Until he decided to retire five months ago at the age of 25, Cottrill was one of Britain's top badminton players. He and his partner, John Quinn, were the 12th-ranked pair in the world, the sort of placing which would have qualified for fairly serious money under the scheme announced last week to help talented sportsmen and women with pounds 40m from the National Lottery.

Raspin, a slalom canoeist, is the world's No 9. The day after the lottery windfall was announced as being available, the private sponsorship which has helped him survive for the past three years ran out. He could not have continued, or at least not with any realistic hope of returning with a medal from the world championships.

Cottrill was philosophical but in no doubt that it could indeed have been different. "If this had happened exactly a year ago instead of just now it would certainly have given me the impetus to continue for a few years," he said. "Money wasn't the only factor in my decision to stop but it was the big one. That decided me more than anything else."

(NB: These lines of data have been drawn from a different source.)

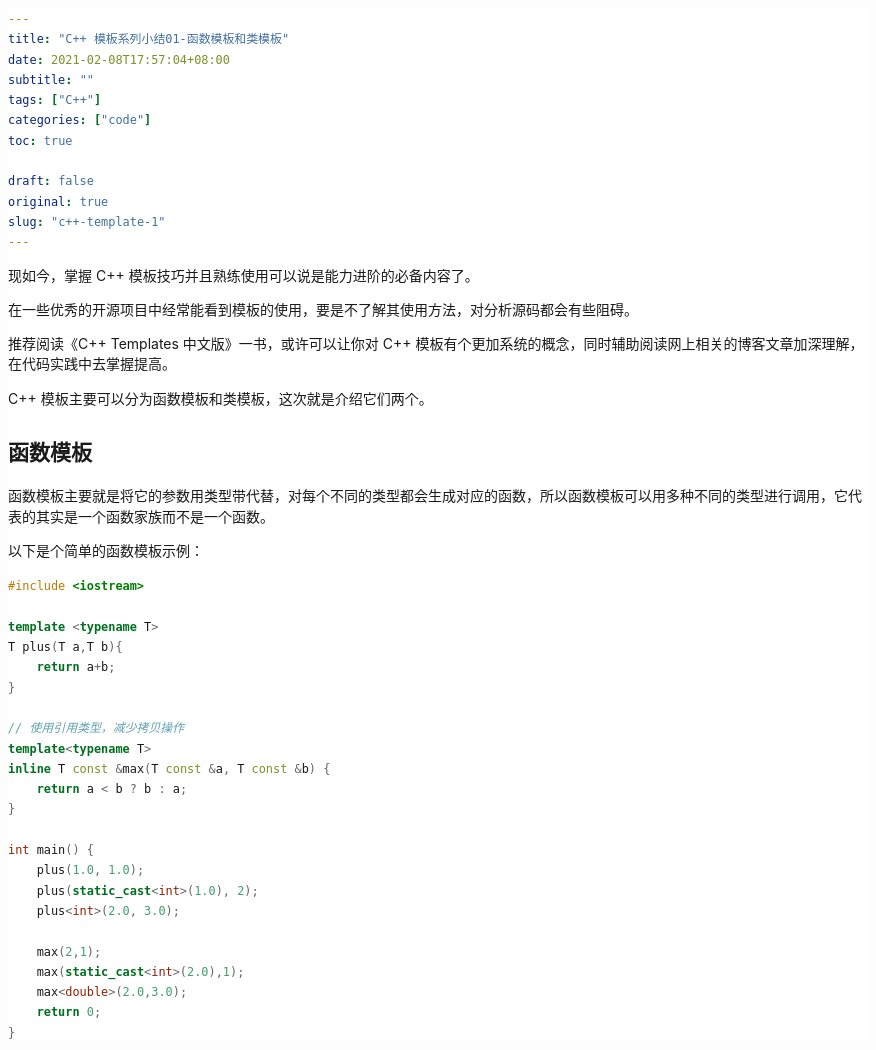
 ```yaml
---
title: "C++ 模板系列小结01-函数模板和类模板"
date: 2021-02-08T17:57:04+08:00
subtitle: ""
tags: ["C++"]
categories: ["code"]
toc: true
 
draft: false
original: true
slug: "c++-template-1"
---
```



现如今，掌握 C++ 模板技巧并且熟练使用可以说是能力进阶的必备内容了。

在一些优秀的开源项目中经常能看到模板的使用，要是不了解其使用方法，对分析源码都会有些阻碍。

推荐阅读《C++ Templates 中文版》一书，或许可以让你对 C++ 模板有个更加系统的概念，同时辅助阅读网上相关的博客文章加深理解，在代码实践中去掌握提高。

C++ 模板主要可以分为函数模板和类模板，这次就是介绍它们两个。



## 函数模板

函数模板主要就是将它的参数用类型带代替，对每个不同的类型都会生成对应的函数，所以函数模板可以用多种不同的类型进行调用，它代表的其实是一个函数家族而不是一个函数。

以下是个简单的函数模板示例：

```cpp
#include <iostream>

template <typename T>
T plus(T a,T b){
    return a+b;
}

// 使用引用类型，减少拷贝操作
template<typename T>
inline T const &max(T const &a, T const &b) {
    return a < b ? b : a;
}

int main() {
    plus(1.0, 1.0);
    plus(static_cast<int>(1.0), 2);
    plus<int>(2.0, 3.0);

    max(2,1);
    max(static_cast<int>(2.0),1);
    max<double>(2.0,3.0);
    return 0;
}
```
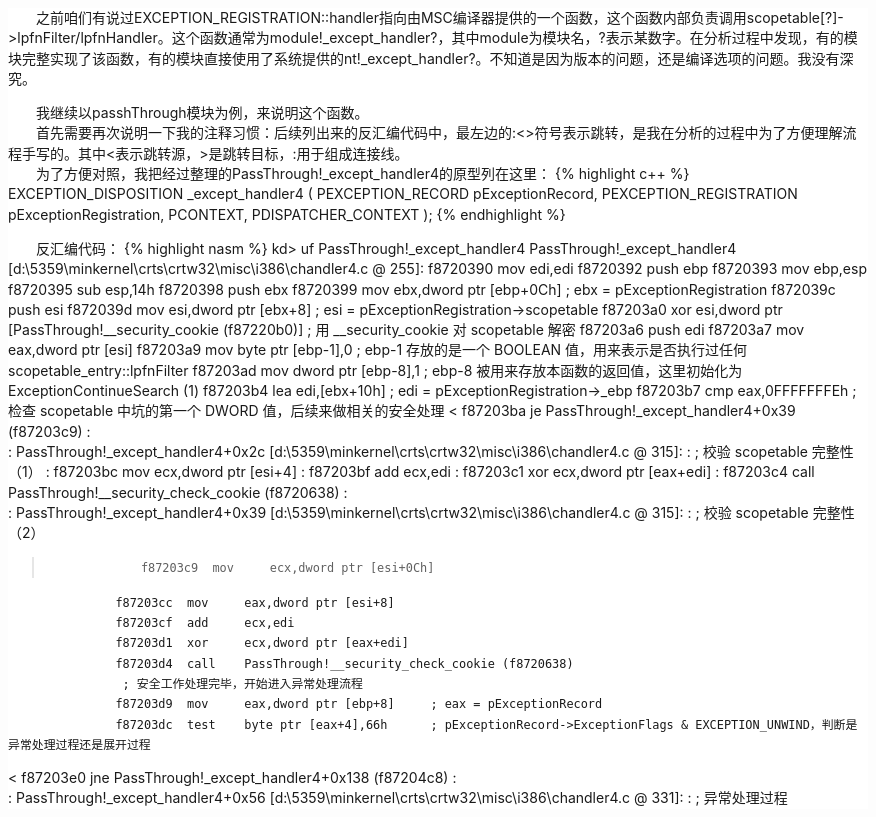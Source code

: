 　　之前咱们有说过EXCEPTION\_REGISTRATION::handler指向由MSC编译器提供的一个函数，这个函数内部负责调用scopetable[?]->lpfnFilter/lpfnHandler。这个函数通常为module!\_except\_handler?，其中module为模块名，?表示某数字。在分析过程中发现，有的模块完整实现了该函数，有的模块直接使用了系统提供的nt!\_except\_handler?。不知道是因为版本的问题，还是编译选项的问题。我没有深究。  

　　我继续以passhThrough模块为例，来说明这个函数。  
　　首先需要再次说明一下我的注释习惯：后续列出来的反汇编代码中，最左边的:<>符号表示跳转，是我在分析的过程中为了方便理解流程手写的。其中<表示跳转源，>是跳转目标，:用于组成连接线。  
　　为了方便对照，我把经过整理的PassThrough!\_except\_handler4的原型列在这里：
{% highlight c++ %}
EXCEPTION_DISPOSITION _except_handler4 (
    PEXCEPTION_RECORD pExceptionRecord, 
    PEXCEPTION_REGISTRATION pExceptionRegistration, 
    PCONTEXT, 
    PDISPATCHER_CONTEXT
);
{% endhighlight %}  

　　反汇编代码：
{% highlight nasm %}
    kd> uf PassThrough!_except_handler4
                  PassThrough!_except_handler4 [d:\5359\minkernel\crts\crtw32\misc\i386\chandler4.c @ 255]:
                    f8720390  mov     edi,edi
                    f8720392  push    ebp
                    f8720393  mov     ebp,esp
                    f8720395  sub     esp,14h
                    f8720398  push    ebx
                    f8720399  mov     ebx,dword ptr [ebp+0Ch] ; ebx = pExceptionRegistration
                    f872039c  push    esi
                    f872039d  mov     esi,dword ptr [ebx+8]   ; esi = pExceptionRegistration->scopetable
                    f87203a0  xor     esi,dword ptr [PassThrough!__security_cookie (f87220b0)]    ; 用 __security_cookie 对 scopetable 解密
                    f87203a6  push    edi
                    f87203a7  mov     eax,dword ptr [esi]
                    f87203a9  mov     byte ptr [ebp-1],0   ; ebp-1 存放的是一个 BOOLEAN 值，用来表示是否执行过任何 scopetable_entry::lpfnFilter
                    f87203ad  mov     dword ptr [ebp-8],1  ; ebp-8 被用来存放本函数的返回值，这里初始化为 ExceptionContinueSearch (1)
                    f87203b4  lea     edi,[ebx+10h]        ; edi = pExceptionRegistration->_ebp 
                    f87203b7  cmp     eax,0FFFFFFFEh       ; 检查 scopetable 中坑的第一个 DWORD 值，后续来做相关的安全处理
<                   f87203ba  je      PassThrough!_except_handler4+0x39 (f87203c9)
:                  
:                 PassThrough!_except_handler4+0x2c [d:\5359\minkernel\crts\crtw32\misc\i386\chandler4.c @ 315]:
:                   ; 校验 scopetable 完整性（1）
:                   f87203bc  mov     ecx,dword ptr [esi+4]
:                   f87203bf  add     ecx,edi
:                   f87203c1  xor     ecx,dword ptr [eax+edi]
:                   f87203c4  call    PassThrough!__security_check_cookie (f8720638)
:                 
:                 PassThrough!_except_handler4+0x39 [d:\5359\minkernel\crts\crtw32\misc\i386\chandler4.c @ 315]:
:                   ; 校验 scopetable 完整性（2）
>                  f87203c9  mov     ecx,dword ptr [esi+0Ch]
                   f87203cc  mov     eax,dword ptr [esi+8]
                   f87203cf  add     ecx,edi
                   f87203d1  xor     ecx,dword ptr [eax+edi]
                   f87203d4  call    PassThrough!__security_check_cookie (f8720638)
                    ; 安全工作处理完毕，开始进入异常处理流程
                   f87203d9  mov     eax,dword ptr [ebp+8]     ; eax = pExceptionRecord
                   f87203dc  test    byte ptr [eax+4],66h      ; pExceptionRecord->ExceptionFlags & EXCEPTION_UNWIND，判断是异常处理过程还是展开过程
<                  f87203e0  jne     PassThrough!_except_handler4+0x138 (f87204c8)
:                 
:                 PassThrough!_except_handler4+0x56 [d:\5359\minkernel\crts\crtw32\misc\i386\chandler4.c @ 331]:
:                   ; 异常处理过程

The Mancunian now has a full-time job in a sports shop in north Wales and is also studying to be a sports and fitness lecturer. He coaches badminton and still plays at county standard. But while he is not entirely insistent, he suspects it is too late to return to national level, although cash would now be available to allow him to keep body and soul together between tournaments.

How differently - just - it has turned out for Andy Raspin. He was not quite on the verge of quitting but he was anticipating a thoroughly dispiriting winter being rebuffed by potential sponsors and missing crucial training.

"My present sponsorship has just officially stopped," he said on Friday. "But the phone call didn't have the awful effect it would have done a couple of days earlier. It's impossible to overstate what all this means to somebody like me. As far as I understand there won't be any money available until next March, but now there is something to aim for."

Raspin, 27, readily concedes that he has been one of the lucky few in his career to date, having been paid pounds 13,000-a-year sponsorship by the Teesside Development Corporation. Even that amount may pale into insignificance with the advent of lottery cash. Raspin could qualify for up to pounds 28,000 a year as well as funding for vital training abroad in British winters.

There were stories like those of Cottrill and Raspin across the whole range of British sport last week. Fortunately, it seems there were more of the latter than the former. As David Tanner, international officer of the Amateur Rowing Association - the one discipline in which Britain earned gold at Olympics - put it: "The day after the news I had at least four calls from rowers wanting to know if they can benefit. They can and I hope will; and believe me it will make the difference between their continuing or not."